The book is by no means as theoretical as this sounds. It is a guide not a syllabus, rooted in subtle observation, clear thought and sympathetic practicality. The authors know what goes on in classrooms and offer dozens of suggestions for influencing the best kinds of work.
They are particularly concerned with the need to support musical awareness, which needs time (an increasingly precious commodity) as well as the ability to explore experiences through questioning and language, both analytical and metaphorical.
There are excellent sections on voice and instruments. These both present a range of challenges.
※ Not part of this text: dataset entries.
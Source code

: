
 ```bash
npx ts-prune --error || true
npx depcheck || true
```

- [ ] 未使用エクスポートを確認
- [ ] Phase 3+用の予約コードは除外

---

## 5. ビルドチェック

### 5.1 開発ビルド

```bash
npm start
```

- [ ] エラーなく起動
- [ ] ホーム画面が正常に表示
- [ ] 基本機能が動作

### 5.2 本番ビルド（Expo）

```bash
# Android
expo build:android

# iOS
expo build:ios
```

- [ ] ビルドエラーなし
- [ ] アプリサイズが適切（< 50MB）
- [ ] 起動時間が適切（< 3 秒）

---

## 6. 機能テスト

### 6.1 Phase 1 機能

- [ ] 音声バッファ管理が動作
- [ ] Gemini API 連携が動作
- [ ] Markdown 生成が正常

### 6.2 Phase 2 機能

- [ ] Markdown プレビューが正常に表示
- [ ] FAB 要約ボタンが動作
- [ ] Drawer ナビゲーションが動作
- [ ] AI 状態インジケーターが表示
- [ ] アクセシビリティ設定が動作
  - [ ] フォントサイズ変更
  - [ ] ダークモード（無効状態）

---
There is advice on breathing and posture, but also on extending vocal techniques, part-singing, song-writing, call and response, hocketing, drones and ostinati, each with its own useful and stimulating example.
The emphasis on the need to be uncompromising is especially welcome. True musical learning needs individual opportunity as well as group work, occasions to "hear it, think it and hear it". Pressure on the timetable is inescapable, but music can't be fitted into the dwindling intervals between literacy and numeracy demands. The authors suggest intelligently how this can be done.
Sections on dance, drama and listening move smoothly from choreography to jigs and reels, from Hildegard to Sondheim, from investigating the invisible to recognising the features of a Tudor In Nomine. This is an optimistic, encouraging, impassioned and honest book.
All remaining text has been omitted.